Can you retype only the lines from the one with "- [ ] Create linktr.ee" through the final line of the material, exactly as given?
:: Entries provided ::
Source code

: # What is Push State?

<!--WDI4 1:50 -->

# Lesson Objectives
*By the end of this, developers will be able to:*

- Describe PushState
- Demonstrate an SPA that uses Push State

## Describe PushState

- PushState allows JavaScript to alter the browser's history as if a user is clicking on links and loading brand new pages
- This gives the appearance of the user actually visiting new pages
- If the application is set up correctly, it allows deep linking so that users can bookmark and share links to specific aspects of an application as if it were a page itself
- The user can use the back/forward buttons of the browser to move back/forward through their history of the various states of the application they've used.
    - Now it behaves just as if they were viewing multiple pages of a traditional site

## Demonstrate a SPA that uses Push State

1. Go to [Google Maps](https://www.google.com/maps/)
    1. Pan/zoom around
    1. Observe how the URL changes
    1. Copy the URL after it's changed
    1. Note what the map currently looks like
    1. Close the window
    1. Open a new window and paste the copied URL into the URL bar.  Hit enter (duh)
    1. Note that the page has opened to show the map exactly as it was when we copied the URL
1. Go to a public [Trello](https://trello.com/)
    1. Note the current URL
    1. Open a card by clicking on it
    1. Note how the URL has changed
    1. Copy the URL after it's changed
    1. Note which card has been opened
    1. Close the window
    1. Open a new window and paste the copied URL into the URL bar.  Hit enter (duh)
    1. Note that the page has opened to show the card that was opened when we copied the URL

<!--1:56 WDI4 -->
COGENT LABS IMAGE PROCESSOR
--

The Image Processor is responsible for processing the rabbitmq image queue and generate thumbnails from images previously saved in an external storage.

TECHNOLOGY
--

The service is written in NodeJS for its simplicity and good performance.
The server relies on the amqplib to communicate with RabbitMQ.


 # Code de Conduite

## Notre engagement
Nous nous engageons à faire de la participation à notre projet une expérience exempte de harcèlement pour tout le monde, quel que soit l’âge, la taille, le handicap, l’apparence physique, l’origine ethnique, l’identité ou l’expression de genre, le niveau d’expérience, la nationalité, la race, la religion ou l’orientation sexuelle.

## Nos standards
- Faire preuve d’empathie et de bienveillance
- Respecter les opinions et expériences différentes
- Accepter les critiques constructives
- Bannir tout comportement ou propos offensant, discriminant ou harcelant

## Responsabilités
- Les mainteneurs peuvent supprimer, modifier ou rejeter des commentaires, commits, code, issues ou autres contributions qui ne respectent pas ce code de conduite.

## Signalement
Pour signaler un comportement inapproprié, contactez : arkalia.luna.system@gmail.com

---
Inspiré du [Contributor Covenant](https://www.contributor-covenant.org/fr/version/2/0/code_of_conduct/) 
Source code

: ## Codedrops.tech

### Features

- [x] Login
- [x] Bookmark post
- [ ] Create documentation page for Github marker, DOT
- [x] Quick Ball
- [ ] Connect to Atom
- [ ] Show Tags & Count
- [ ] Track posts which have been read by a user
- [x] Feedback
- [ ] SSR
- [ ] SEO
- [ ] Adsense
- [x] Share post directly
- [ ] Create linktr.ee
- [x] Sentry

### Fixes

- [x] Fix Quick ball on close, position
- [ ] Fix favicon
:::
Output of the task:
- [ ] Create linktr.ee
- [x] Sentry

### Fixes

- [x] Fix Quick ball on close, position
- [ ] Fix favicon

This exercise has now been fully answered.